Ein schwieriges und sehr sensibles Thema sei außerdem das ausgeprägte Schamgefühl vieler Menschen aus dem Nahen Osten, so Bolz. Film und Fernsehen der westlichen Welt wetteifern fast darum, permanent, sämtliche Tabus zu brechen. Bei einer Einladung ins Kino sollte also darauf geachtet werden, Filme mit allzu freizügigen Szenen zu meiden, um niemanden in Verlegenheit zu bringen. Bolz spricht unter anderem davon, dass im Orient die Angst vor Hunden weitverbreitet und das Radfahren für Frauen unüblich sei. Er weist darauf hin, dass nur wenige Menschen schwimmen können, dass das Tragen angemessener Kleidung wichtig sei und dass den Müttern höchste Wertschätzung entgegengebracht würde.

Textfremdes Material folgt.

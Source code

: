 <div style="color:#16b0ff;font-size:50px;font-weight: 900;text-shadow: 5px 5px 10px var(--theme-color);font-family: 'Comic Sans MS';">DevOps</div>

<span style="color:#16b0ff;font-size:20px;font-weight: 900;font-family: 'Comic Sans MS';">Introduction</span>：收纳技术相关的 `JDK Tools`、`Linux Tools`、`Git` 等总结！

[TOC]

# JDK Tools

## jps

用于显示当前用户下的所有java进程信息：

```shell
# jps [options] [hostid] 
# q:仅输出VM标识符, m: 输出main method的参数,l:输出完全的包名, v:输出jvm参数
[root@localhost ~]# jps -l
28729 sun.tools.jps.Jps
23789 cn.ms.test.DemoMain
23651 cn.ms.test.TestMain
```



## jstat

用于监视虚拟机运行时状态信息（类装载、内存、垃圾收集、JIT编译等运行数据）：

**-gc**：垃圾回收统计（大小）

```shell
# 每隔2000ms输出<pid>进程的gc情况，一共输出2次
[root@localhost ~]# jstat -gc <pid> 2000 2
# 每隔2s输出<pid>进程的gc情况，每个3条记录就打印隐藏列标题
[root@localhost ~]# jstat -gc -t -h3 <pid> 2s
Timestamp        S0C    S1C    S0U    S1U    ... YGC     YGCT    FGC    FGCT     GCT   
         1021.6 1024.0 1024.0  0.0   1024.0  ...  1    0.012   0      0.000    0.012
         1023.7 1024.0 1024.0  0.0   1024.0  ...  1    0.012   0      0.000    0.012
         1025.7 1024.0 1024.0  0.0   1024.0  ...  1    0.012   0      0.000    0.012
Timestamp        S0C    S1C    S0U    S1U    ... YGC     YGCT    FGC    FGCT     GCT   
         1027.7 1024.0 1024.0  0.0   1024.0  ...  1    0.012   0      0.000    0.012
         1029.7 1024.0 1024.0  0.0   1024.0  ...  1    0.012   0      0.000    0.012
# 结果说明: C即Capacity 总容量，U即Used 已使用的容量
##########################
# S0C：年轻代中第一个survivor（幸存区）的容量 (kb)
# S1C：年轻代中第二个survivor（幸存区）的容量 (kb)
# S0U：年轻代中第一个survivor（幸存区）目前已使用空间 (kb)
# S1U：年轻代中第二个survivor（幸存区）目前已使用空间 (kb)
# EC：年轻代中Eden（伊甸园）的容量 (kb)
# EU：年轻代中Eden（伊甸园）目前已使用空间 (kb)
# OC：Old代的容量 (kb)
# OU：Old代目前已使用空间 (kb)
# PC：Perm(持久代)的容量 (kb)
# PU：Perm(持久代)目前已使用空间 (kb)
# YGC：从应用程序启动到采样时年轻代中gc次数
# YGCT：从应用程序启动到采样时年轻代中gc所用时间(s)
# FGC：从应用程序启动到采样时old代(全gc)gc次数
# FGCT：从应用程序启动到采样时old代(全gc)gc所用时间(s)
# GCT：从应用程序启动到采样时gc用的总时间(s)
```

Insgesamt sei ein Grundverständnis für unterschiedliche Verhaltensweisen sowohl auf Seiten der Helfer als auch auf Seiten der Flüchtlinge unerlässlich. Offenheit und Toleranz, aber auch die Bereitschafft voneinander zu lernen bilde die Basis einer erfolgreichen Integration. So sollten Helfer und Unterstützer bestimmte Empfindsamkeiten der Flüchtlinge achten, gleichzeitig jedoch diese mit den eignen Werten, Gebräuchen und Gepflogenheiten vertraut machen.
Eine Gelegenheit sich ein Stück näher zu kommen, bietet das „Begegnungsfest über Zaun und Grenze“ am 7. Mai. Dazu laden integra e. V. und das Freiwilligenzentrum mit „über Zaun und Grenze“ von 10 bis 17 Uhr in die NeuStadtHalle ein. Dort kann man sich über Flüchtlings- und Nachbarschaftshilfen im Landkreis informieren, mit lokalen Politikern und Fachvertretern diskutieren, mit Ehrenamtlichen ins Gespräch kommen, internationale Spezialitäten genießen und gemeinsam feiern.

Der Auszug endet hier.